### WORK INSTRUCTIONS
Everything from the line containing "3) Оформление логических" through the last line of the data below must be copied exactly, with no other lines included.

□ □ □

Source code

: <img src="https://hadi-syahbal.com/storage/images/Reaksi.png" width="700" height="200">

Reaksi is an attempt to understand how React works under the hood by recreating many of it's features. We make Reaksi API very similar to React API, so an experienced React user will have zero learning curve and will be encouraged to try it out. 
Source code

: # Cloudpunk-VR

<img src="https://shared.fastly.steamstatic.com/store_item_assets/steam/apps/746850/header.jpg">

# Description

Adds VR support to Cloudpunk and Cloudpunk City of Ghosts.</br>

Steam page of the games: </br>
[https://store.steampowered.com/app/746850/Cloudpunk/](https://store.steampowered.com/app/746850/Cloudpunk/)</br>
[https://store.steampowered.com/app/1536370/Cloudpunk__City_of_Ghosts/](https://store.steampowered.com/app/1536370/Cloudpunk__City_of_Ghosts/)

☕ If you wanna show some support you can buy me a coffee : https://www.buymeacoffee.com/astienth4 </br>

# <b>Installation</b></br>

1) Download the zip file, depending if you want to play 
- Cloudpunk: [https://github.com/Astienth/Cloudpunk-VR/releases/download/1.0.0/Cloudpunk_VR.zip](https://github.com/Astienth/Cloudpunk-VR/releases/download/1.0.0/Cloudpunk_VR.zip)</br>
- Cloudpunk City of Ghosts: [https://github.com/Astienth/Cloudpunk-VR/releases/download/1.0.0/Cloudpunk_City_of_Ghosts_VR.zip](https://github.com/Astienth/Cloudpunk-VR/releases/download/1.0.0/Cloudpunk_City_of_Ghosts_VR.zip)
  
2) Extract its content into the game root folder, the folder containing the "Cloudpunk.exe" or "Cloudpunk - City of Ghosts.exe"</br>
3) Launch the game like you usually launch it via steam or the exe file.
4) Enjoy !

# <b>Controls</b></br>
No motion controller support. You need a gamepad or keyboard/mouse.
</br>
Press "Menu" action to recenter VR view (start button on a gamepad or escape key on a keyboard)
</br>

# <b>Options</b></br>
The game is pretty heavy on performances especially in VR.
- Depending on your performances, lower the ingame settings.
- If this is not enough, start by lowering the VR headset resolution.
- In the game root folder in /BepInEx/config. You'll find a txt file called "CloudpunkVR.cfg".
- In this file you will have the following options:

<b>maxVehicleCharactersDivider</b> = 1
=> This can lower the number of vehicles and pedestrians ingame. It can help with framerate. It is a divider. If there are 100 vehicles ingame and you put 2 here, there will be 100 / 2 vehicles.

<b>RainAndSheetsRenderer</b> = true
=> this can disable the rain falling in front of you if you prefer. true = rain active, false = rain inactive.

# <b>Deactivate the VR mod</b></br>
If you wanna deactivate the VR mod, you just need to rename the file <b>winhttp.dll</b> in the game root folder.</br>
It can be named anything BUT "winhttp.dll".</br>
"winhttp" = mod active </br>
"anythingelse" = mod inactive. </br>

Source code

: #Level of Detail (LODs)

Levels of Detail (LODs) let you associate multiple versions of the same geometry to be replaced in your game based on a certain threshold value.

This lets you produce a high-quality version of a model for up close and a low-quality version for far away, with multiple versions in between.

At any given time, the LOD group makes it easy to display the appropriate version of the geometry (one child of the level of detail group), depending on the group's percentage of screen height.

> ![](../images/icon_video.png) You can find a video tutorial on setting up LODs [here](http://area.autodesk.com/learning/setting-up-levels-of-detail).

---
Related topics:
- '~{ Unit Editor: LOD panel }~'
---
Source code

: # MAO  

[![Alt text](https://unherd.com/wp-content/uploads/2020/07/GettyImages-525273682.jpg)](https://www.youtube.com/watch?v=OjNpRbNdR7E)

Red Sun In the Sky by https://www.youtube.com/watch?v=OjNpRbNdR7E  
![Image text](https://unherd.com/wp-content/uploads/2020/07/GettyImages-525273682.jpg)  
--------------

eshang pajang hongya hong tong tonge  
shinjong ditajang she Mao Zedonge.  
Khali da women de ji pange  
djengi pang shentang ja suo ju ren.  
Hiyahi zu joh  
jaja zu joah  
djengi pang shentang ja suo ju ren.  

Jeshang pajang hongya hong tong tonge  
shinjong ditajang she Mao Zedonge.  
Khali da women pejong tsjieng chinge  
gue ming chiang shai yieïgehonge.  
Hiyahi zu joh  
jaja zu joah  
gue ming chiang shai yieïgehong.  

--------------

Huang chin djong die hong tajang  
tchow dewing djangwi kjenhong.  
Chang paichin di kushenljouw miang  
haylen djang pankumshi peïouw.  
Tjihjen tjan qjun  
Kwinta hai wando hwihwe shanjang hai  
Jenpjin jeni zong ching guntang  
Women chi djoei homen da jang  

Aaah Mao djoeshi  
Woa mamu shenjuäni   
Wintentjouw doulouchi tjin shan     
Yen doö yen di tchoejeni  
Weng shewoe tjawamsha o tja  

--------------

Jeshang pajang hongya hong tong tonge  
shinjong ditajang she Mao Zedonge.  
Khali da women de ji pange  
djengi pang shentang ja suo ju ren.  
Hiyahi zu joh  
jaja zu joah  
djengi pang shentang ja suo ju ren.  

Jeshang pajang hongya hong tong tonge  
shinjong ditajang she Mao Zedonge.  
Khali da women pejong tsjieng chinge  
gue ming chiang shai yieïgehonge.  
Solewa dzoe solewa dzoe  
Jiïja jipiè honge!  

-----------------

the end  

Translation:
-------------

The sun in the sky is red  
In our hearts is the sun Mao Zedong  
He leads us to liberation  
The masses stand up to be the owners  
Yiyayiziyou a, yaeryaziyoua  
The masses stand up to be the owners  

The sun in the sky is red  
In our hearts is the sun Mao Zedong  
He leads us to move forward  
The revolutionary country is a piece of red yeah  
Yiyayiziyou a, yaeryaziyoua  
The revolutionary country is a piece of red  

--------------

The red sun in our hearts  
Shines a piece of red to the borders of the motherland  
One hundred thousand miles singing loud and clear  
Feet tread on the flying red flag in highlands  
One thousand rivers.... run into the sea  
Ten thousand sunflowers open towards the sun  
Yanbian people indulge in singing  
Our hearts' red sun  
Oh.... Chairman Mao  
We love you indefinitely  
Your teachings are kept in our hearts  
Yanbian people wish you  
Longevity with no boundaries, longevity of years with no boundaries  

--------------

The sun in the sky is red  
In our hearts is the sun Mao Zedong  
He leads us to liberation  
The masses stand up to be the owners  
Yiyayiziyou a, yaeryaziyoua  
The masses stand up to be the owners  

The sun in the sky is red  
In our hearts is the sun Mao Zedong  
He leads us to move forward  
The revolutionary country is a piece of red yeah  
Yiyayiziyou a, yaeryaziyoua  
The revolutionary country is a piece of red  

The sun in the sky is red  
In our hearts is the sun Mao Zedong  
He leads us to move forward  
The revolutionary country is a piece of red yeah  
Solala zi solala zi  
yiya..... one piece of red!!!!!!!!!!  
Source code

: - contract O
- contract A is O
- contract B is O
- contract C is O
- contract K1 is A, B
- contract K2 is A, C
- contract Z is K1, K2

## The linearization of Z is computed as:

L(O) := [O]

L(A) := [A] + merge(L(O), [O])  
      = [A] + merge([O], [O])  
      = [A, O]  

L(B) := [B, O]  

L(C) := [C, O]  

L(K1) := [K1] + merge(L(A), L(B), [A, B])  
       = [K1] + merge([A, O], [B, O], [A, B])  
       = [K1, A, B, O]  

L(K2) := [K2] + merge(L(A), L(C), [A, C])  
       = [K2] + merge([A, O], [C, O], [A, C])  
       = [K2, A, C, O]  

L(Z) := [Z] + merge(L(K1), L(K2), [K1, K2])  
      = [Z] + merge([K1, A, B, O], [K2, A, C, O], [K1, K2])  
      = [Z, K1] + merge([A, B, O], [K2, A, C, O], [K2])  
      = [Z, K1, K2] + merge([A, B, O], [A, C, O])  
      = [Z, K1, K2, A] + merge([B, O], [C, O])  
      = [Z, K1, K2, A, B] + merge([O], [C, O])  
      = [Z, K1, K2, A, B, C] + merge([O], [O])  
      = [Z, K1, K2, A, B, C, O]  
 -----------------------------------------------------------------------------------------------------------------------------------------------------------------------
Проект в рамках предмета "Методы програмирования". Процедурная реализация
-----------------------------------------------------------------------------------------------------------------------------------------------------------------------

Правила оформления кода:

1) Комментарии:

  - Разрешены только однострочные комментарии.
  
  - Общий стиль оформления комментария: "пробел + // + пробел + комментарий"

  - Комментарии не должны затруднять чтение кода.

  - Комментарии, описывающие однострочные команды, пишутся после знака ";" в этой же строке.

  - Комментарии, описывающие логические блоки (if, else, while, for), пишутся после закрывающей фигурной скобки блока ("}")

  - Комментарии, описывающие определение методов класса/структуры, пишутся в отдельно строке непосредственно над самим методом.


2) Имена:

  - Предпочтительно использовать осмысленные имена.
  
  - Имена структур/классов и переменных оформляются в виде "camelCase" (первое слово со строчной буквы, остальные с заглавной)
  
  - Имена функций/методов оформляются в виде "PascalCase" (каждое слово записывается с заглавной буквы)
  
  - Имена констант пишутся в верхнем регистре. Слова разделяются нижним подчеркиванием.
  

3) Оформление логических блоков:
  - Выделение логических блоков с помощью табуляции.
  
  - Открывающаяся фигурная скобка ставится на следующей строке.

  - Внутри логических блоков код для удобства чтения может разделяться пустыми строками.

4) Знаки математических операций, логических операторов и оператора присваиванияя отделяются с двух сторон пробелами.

□ □ □

### TASK ANSWER
3) Оформление логических блоков:
  - Выделение логических блоков с помощью табуляции.
  
  - Открывающаяся фигурная скобка ставится на следующей строке.

  - Внутри логических блоков код для удобства чтения может разделяться пустыми строками.

4) Знаки математических операций, логических операторов и оператора присваиванияя отделяются с двух сторон пробелами.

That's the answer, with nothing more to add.